"It can be frustrating because my husband’s career has taken precedence, and I’ve been acting since I was 16," she says. "At the same time, I get excited about being interested in fashion because that’s my passion. In every industry — especially this one — people get labeled, and it’s just one of the things you have to overcome."
Besides acting, McDermott, who spent Oscar week not searching for a gown but protesting the war in Iraq on the streets of Hollywood, is also a committed community activist. After a quick lunch, she and Ryan Haddon, Christian Slater’s wife, visited AIDS-infected infants at a local hospital, a cause for which the two are planning a Hollywood benefit.

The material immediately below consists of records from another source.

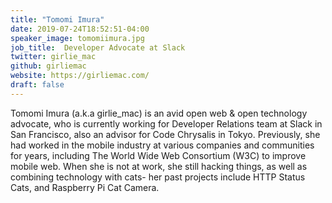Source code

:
 ```yaml
---
title: "Tomomi Imura"
date: 2019-07-24T18:52:51-04:00
speaker_image: tomomiimura.jpg
job_title:  Developer Advocate at Slack
twitter: girlie_mac
github: girliemac
website: https://girliemac.com/
draft: false
---
```


Tomomi Imura (a.k.a girlie_mac) is an avid open web & open technology advocate, who is currently working for Developer Relations team at Slack in San Francisco, also an advisor for Code Chrysalis in Tokyo. Previously, she had worked in the mobile industry at various companies and communities for years, including The World Wide Web Consortium (W3C) to improve mobile web. When she is not at work, she still hacking things, as well as combining technology with cats- her past projects include HTTP Status Cats, and Raspberry Pi Cat Camera.
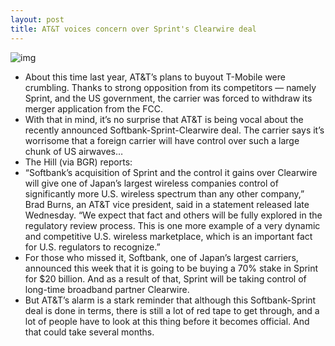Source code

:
 ```yaml
---
layout: post
title: AT&T voices concern over Sprint's Clearwire deal
---
```

![img](http://media.idownloadblog.com/wp-content/uploads/2012/02/att.jpg)
* About this time last year, AT&T’s plans to buyout T-Mobile were crumbling. Thanks to strong opposition from its competitors — namely Sprint, and the US government, the carrier was forced to withdraw its merger application from the FCC.
* With that in mind, it’s no surprise that AT&T is being vocal about the recently announced Softbank-Sprint-Clearwire deal. The carrier says it’s worrisome that a foreign carrier will have control over such a large chunk of US airwaves…
* The Hill (via BGR) reports:
* “Softbank’s acquisition of Sprint and the control it gains over Clearwire will give one of Japan’s largest wireless companies control of significantly more U.S. wireless spectrum than any other company,” Brad Burns, an AT&T vice president, said in a statement released late Wednesday. “We expect that fact and others will be fully explored in the regulatory review process. This is one more example of a very dynamic and competitive U.S. wireless marketplace, which is an important fact for U.S. regulators to recognize.”
* For those who missed it, Softbank, one of Japan’s largest carriers, announced this week that it is going to be buying a 70% stake in Sprint for $20 billion. And as a result of that, Sprint will be taking control of long-time broadband partner Clearwire.
* But AT&T’s alarm is a stark reminder that although this Softbank-Sprint deal is done in terms, there is still a lot of red tape to get through, and a lot of people have to look at this thing before it becomes official. And that could take several months.

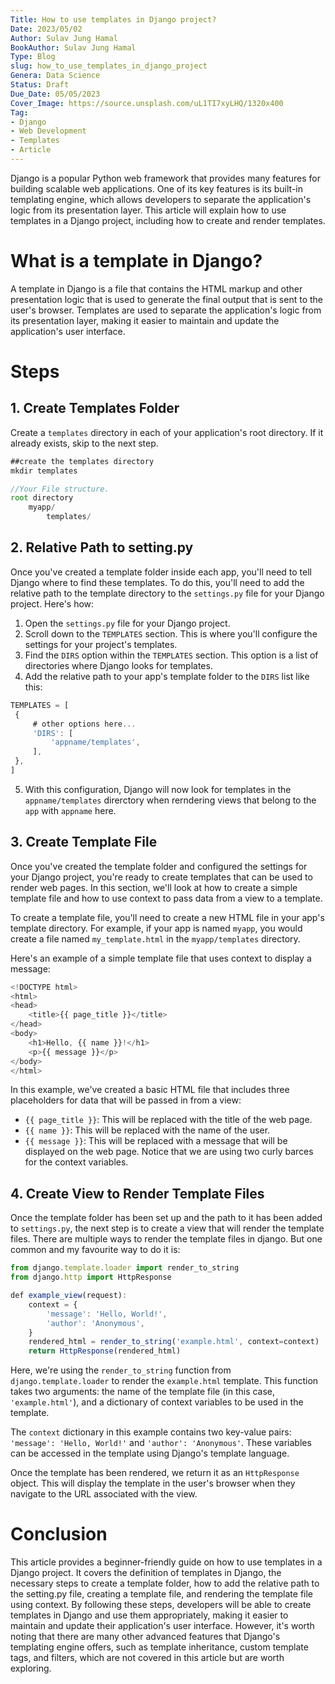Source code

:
 ```yaml
---
Title: How to use templates in Django project?
Date: 2023/05/02
Author: Sulav Jung Hamal
BookAuthor: Sulav Jung Hamal
Type: Blog
slug: how_to_use_templates_in_django_project
Genera: Data Science
Status: Draft
Due_Date: 05/05/2023
Cover_Image: https://source.unsplash.com/uL1TI7xyLHQ/1320x400
Tag:
- Django
- Web Development
- Templates
- Article
---
```

Django is a popular Python web framework that provides many features for building scalable web applications. One of its key features is its built-in templating engine, which allows developers to separate the application's logic from its presentation layer. This article will explain how to use templates in a Django project, including how to create and render templates.

# What is a template in Django?

A template in Django is a file that contains the HTML markup and other presentation logic that is used to generate the final output that is sent to the user's browser. Templates are used to separate the application's logic from its presentation layer, making it easier to maintain and update the application's user interface.

# Steps
## 1. Create Templates Folder
Create a `templates` directory in each of your application's root directory. If it already exists, skip to the next step. 
   ```js
   ##create the templates directory
   mkdir templates

   //Your File structure. 
   root directory
	   myapp/ 
		   templates/
```
## 2. Relative Path to setting.py
Once you've created a template folder inside each app, you'll need to tell Django where to find these templates. To do this, you'll need to add the relative path to the template directory to the `settings.py` file for your Django project. Here's how:
1.  Open the `settings.py` file for your Django project.
2.  Scroll down to the `TEMPLATES` section. This is where you'll configure the settings for your project's templates.
3.  Find the `DIRS` option within the `TEMPLATES` section. This option is a list of directories where Django looks for templates.
4.  Add the relative path to your app's template folder to the `DIRS` list like this: 
   ```js
   TEMPLATES = [
    {
        # other options here...
        'DIRS': [
            'appname/templates',
        ],
    },
]
```
5. With this configuration, Django will now look for templates in the `appname/templates` direrctory when rerndering views that belong to the `app` with `appname` here. 
## 3. Create Template File
Once you've created the template folder and configured the settings for your Django project, you're ready to create templates that can be used to render web pages. In this section, we'll look at how to create a simple template file and how to use context to pass data from a view to a template.

To create a template file, you'll need to create a new HTML file in your app's template directory. For example, if your app is named `myapp`, you would create a file named `my_template.html` in the `myapp/templates` directory.

Here's an example of a simple template file that uses context to display a message:
```js
<!DOCTYPE html>
<html>
<head>
    <title>{{ page_title }}</title>
</head>
<body>
    <h1>Hello, {{ name }}!</h1>
    <p>{{ message }}</p>
</body>
</html>
```
In this example, we've created a basic HTML file that includes three placeholders for data that will be passed in from a view:
-   `{{ page_title }}`: This will be replaced with the title of the web page.
-   `{{ name }}`: This will be replaced with the name of the user.
-   `{{ message }}`: This will be replaced with a message that will be displayed on the web page.
Notice that we are using two curly barces for the context variables. 

## 4. Create View to Render Template Files
Once the template folder has been set up and the path to it has been added to `settings.py`, the next step is to create a view that will render the template files. 
There are multiple ways to render the template files in django. But one common and my favourite way to do it is:
```js
from django.template.loader import render_to_string
from django.http import HttpResponse

def example_view(request):
    context = {
        'message': 'Hello, World!',
        'author': 'Anonymous',
    }
    rendered_html = render_to_string('example.html', context=context)
    return HttpResponse(rendered_html)
```
Here, we're using the `render_to_string` function from `django.template.loader` to render the `example.html` template. This function takes two arguments: the name of the template file (in this case, `'example.html'`), and a dictionary of context variables to be used in the template.

The `context` dictionary in this example contains two key-value pairs: `'message': 'Hello, World!'` and `'author': 'Anonymous'`. These variables can be accessed in the template using Django's template language.

Once the template has been rendered, we return it as an `HttpResponse` object. This will display the template in the user's browser when they navigate to the URL associated with the view.

# Conclusion
This article provides a beginner-friendly guide on how to use templates in a Django project. It covers the definition of templates in Django, the necessary steps to create a template folder, how to add the relative path to the setting.py file, creating a template file, and rendering the template file using context. By following these steps, developers will be able to create templates in Django and use them appropriately, making it easier to maintain and update their application's user interface. However, it's worth noting that there are many other advanced features that Django's templating engine offers, such as template inheritance, custom template tags, and filters, which are not covered in this article but are worth exploring.
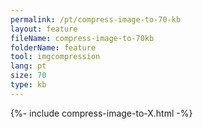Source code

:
 ```yaml
---
permalink: /pt/compress-image-to-70-kb
layout: feature
fileName: compress-image-to-70kb
folderName: feature
tool: imgcompression
lang: pt
size: 70
type: kb
---
```


{%- include compress-image-to-X.html -%}
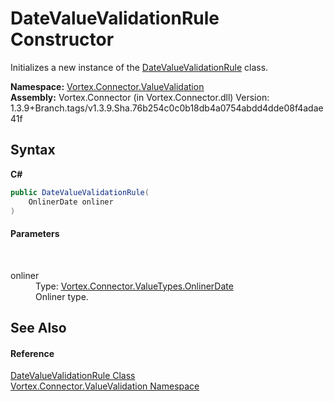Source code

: # DateValueValidationRule Constructor 
 

Initializes a new instance of the <a href="T_Vortex_Connector_ValueValidation_DateValueValidationRule.md">DateValueValidationRule</a> class.

**Namespace:**&nbsp;<a href="N_Vortex_Connector_ValueValidation.md">Vortex.Connector.ValueValidation</a><br />**Assembly:**&nbsp;Vortex.Connector (in Vortex.Connector.dll) Version: 1.3.9+Branch.tags/v1.3.9.Sha.76b254c0c0b18db4a0754abdd4dde08f4adae41f

## Syntax

**C#**<br />
``` C#
public DateValueValidationRule(
	OnlinerDate onliner
)
```


#### Parameters
&nbsp;<dl><dt>onliner</dt><dd>Type: <a href="T_Vortex_Connector_ValueTypes_OnlinerDate.md">Vortex.Connector.ValueTypes.OnlinerDate</a><br />Onliner type.</dd></dl>

## See Also


#### Reference
<a href="T_Vortex_Connector_ValueValidation_DateValueValidationRule.md">DateValueValidationRule Class</a><br /><a href="N_Vortex_Connector_ValueValidation.md">Vortex.Connector.ValueValidation Namespace</a><br />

McDermott says that growing up in a war-torn country has heightened her dedication to political activism. In 1994, she went to Bosnia to work with women in rape camps, and last January she was arrested during a protest against the war in Iraq.
"I got into a coffin in front of the Federal Building to demonstrate the death caused by war," she says matter-of-factly. "I think when you get overly informed, you become an activist."
Not surprisingly, the next project she hopes to bring to the big screen is a biopic about artist Tina Modotti, the Italian photographer/revolutionary. "She was one of the first to make art and fashion political," McDermott explains. "Selfishly, I’d love to play her, but it’s so important to me to get the movie made, that I’d be OK even if they cast J.Lo."